For all the land which you see, to you will I give it, and to your seed for ever.
16 En Ik zal uw zaad stellen als het stof der aarde, zodat, indien iemand het stof der aarde zal kunnen tellen, zal ook uw zaad geteld worden.
And I will make your seed as the dust of the earth: so that if a man can number the dust of the earth, then shall your seed also be numbered.

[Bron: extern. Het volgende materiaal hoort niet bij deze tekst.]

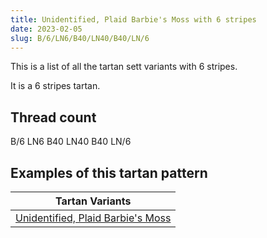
 ```yaml
---
title: Unidentified, Plaid Barbie's Moss with 6 stripes
date: 2023-02-05
slug: B/6/LN6/B40/LN40/B40/LN/6
---
```

This is a list of all the tartan sett variants with 6 stripes.

It is a 6 stripes tartan.


## Thread count
B/6 LN6 B40 LN40 B40 LN/6

## Examples of this tartan pattern

| Tartan Variants |
|---------------|
| [Unidentified, Plaid Barbie's Moss](/variants/b/6/ln6/b40/ln40/b40/ln/6-b8080d0-lne0e0e0)||
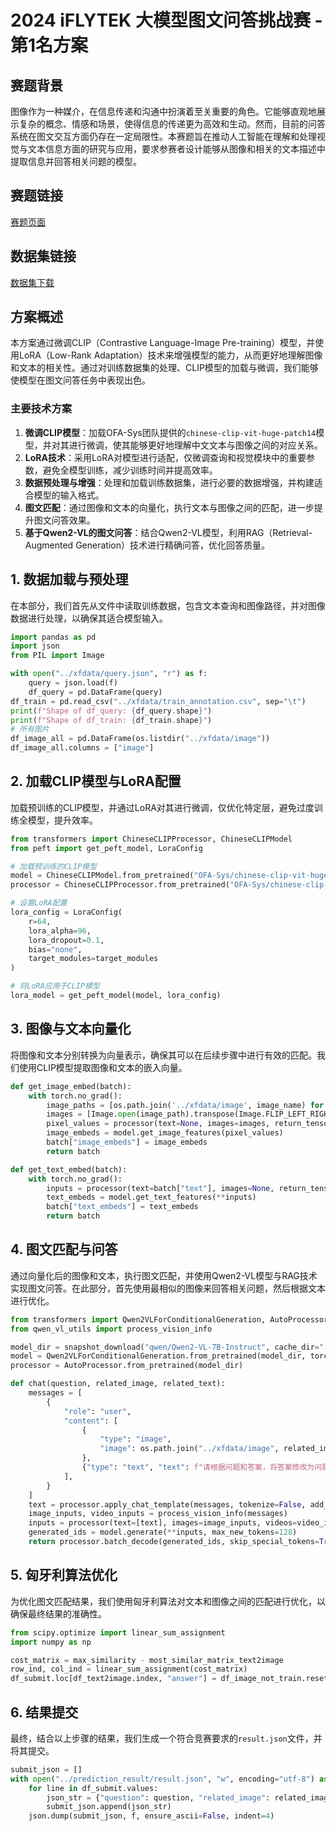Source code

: # 2024 iFLYTEK 大模型图文问答挑战赛 - 第1名方案

## 赛题背景
图像作为一种媒介，在信息传递和沟通中扮演着至关重要的角色。它能够直观地展示复杂的概念、情感和场景，使得信息的传递更为高效和生动。然而，目前的问答系统在图文交互方面仍存在一定局限性。本赛题旨在推动人工智能在理解和处理视觉与文本信息方面的研究与应用，要求参赛者设计能够从图像和相关的文本描述中提取信息并回答相关问题的模型。

## 赛题链接
[赛题页面](https://challenge.xfyun.cn/topic/info?type=graphic-quiz-challenge&option=ssgy)

## 数据集链接
[数据集下载](https://challenge.xfyun.cn/topic/info?type=graphic-quiz-challenge&option=stsj)

## 方案概述
本方案通过微调CLIP（Contrastive Language-Image Pre-training）模型，并使用LoRA（Low-Rank Adaptation）技术来增强模型的能力，从而更好地理解图像和文本的相关性。通过对训练数据集的处理、CLIP模型的加载与微调，我们能够使模型在图文问答任务中表现出色。

### 主要技术方案
1. **微调CLIP模型**：加载OFA-Sys团队提供的`chinese-clip-vit-huge-patch14`模型，并对其进行微调，使其能够更好地理解中文文本与图像之间的对应关系。
2. **LoRA技术**：采用LoRA对模型进行适配，仅微调查询和视觉模块中的重要参数，避免全模型训练，减少训练时间并提高效率。
3. **数据预处理与增强**：处理和加载训练数据集，进行必要的数据增强，并构建适合模型的输入格式。
4. **图文匹配**：通过图像和文本的向量化，执行文本与图像之间的匹配，进一步提升图文问答效果。
5. **基于Qwen2-VL的图文问答**：结合Qwen2-VL模型，利用RAG（Retrieval-Augmented Generation）技术进行精确问答，优化回答质量。

## 1. 数据加载与预处理

在本部分，我们首先从文件中读取训练数据，包含文本查询和图像路径，并对图像数据进行处理，以确保其适合模型输入。

```python
import pandas as pd
import json
from PIL import Image

with open("../xfdata/query.json", "r") as f:
    query = json.load(f)
    df_query = pd.DataFrame(query)
df_train = pd.read_csv("../xfdata/train_annotation.csv", sep="\t")
print(f"Shape of df_query: {df_query.shape}")
print(f"Shape of df_train: {df_train.shape}")
# 所有图片
df_image_all = pd.DataFrame(os.listdir("../xfdata/image"))
df_image_all.columns = ["image"]
```

## 2. 加载CLIP模型与LoRA配置

加载预训练的CLIP模型，并通过LoRA对其进行微调，仅优化特定层，避免过度训练全模型，提升效率。

```python
from transformers import ChineseCLIPProcessor, ChineseCLIPModel
from peft import get_peft_model, LoraConfig

# 加载预训练的CLIP模型
model = ChineseCLIPModel.from_pretrained("OFA-Sys/chinese-clip-vit-huge-patch14", cache_dir="../user_data/").to(device)
processor = ChineseCLIPProcessor.from_pretrained("OFA-Sys/chinese-clip-vit-huge-patch14", cache_dir="../user_data/")

# 设置LoRA配置
lora_config = LoraConfig(
    r=64,
    lora_alpha=96,
    lora_dropout=0.1,
    bias="none",
    target_modules=target_modules
)

# 将LoRA应用于CLIP模型
lora_model = get_peft_model(model, lora_config)
```

## 3. 图像与文本向量化

将图像和文本分别转换为向量表示，确保其可以在后续步骤中进行有效的匹配。我们使用CLIP模型提取图像和文本的嵌入向量。

```python
def get_image_embed(batch):
    with torch.no_grad():
        image_paths = [os.path.join('../xfdata/image', image_name) for image_name in batch["image"]]
        images = [Image.open(image_path).transpose(Image.FLIP_LEFT_RIGHT).convert("RGB") for image_path in image_paths]
        pixel_values = processor(text=None, images=images, return_tensors="pt")["pixel_values"].to(device)
        image_embeds = model.get_image_features(pixel_values)
        batch["image_embeds"] = image_embeds
        return batch

def get_text_embed(batch):
    with torch.no_grad():
        inputs = processor(text=batch["text"], images=None, return_tensors="pt", padding=True, truncation=True, max_length=52).to(device)
        text_embeds = model.get_text_features(**inputs)
        batch["text_embeds"] = text_embeds
        return batch
```

## 4. 图文匹配与问答

通过向量化后的图像和文本，执行图文匹配，并使用Qwen2-VL模型与RAG技术实现图文问答。在此部分，首先使用最相似的图像来回答相关问题，然后根据文本进行优化。

```python
from transformers import Qwen2VLForConditionalGeneration, AutoProcessor
from qwen_vl_utils import process_vision_info

model_dir = snapshot_download("qwen/Qwen2-VL-7B-Instruct", cache_dir="../user_data")
model = Qwen2VLForConditionalGeneration.from_pretrained(model_dir, torch_dtype=torch.bfloat16, attn_implementation="flash_attention_2", device_map="auto")
processor = AutoProcessor.from_pretrained(model_dir)

def chat(question, related_image, related_text):
    messages = [
        {
            "role": "user",
            "content": [
                {
                    "type": "image",
                    "image": os.path.join("../xfdata/image", related_image),
                },
                {"type": "text", "text": f"请根据问题和答案，将答案修改为问题的格式，例如：\n问题：这套裙子是2019年的新款吗？\n答案：是\n润色后的答案：这套裙子是2019年的新款。"}
            ],
        }
    ]
    text = processor.apply_chat_template(messages, tokenize=False, add_generation_prompt=True)
    image_inputs, video_inputs = process_vision_info(messages)
    inputs = processor(text=[text], images=image_inputs, videos=video_inputs, padding=True, return_tensors="pt").to("cuda")
    generated_ids = model.generate(**inputs, max_new_tokens=128)
    return processor.batch_decode(generated_ids, skip_special_tokens=True)[0]
```

## 5. 匈牙利算法优化

为优化图文匹配结果，我们使用匈牙利算法对文本和图像之间的匹配进行优化，以确保最终结果的准确性。

```python
from scipy.optimize import linear_sum_assignment
import numpy as np

cost_matrix = max_similarity - most_similar_matrix_text2image
row_ind, col_ind = linear_sum_assignment(cost_matrix)
df_submit.loc[df_text2image.index, "answer"] = df_image_not_train.reset_index(drop=True).loc[col_ind, "image"].values
```

## 6. 结果提交

最终，结合以上步骤的结果，我们生成一个符合竞赛要求的`result.json`文件，并将其提交。

```python
submit_json = []
with open("../prediction_result/result.json", "w", encoding="utf-8") as f:
    for line in df_submit.values:
        json_str = {"question": question, "related_image": related_image, "answer": answer}
        submit_json.append(json_str)
    json.dump(submit_json, f, ensure_ascii=False, indent=4)
```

17 Maak u op, wandel door dit land, in zijn lengte en in zijn breedte, want Ik zal het u geven.
Arise, walk through the land in the length of it and in the breadth of it; for I will give it to you.
18 En Abram sloeg tenten op, en kwam en woonde aan de eikenbossen van Mamre, die bij Hebron zijn; en hij bouwde aldaar den HEERE een altaar.
Then Abram removed his tent, and came and dwelled in the plain of Mamre, which is in Hebron, and built there an altar to the LORD.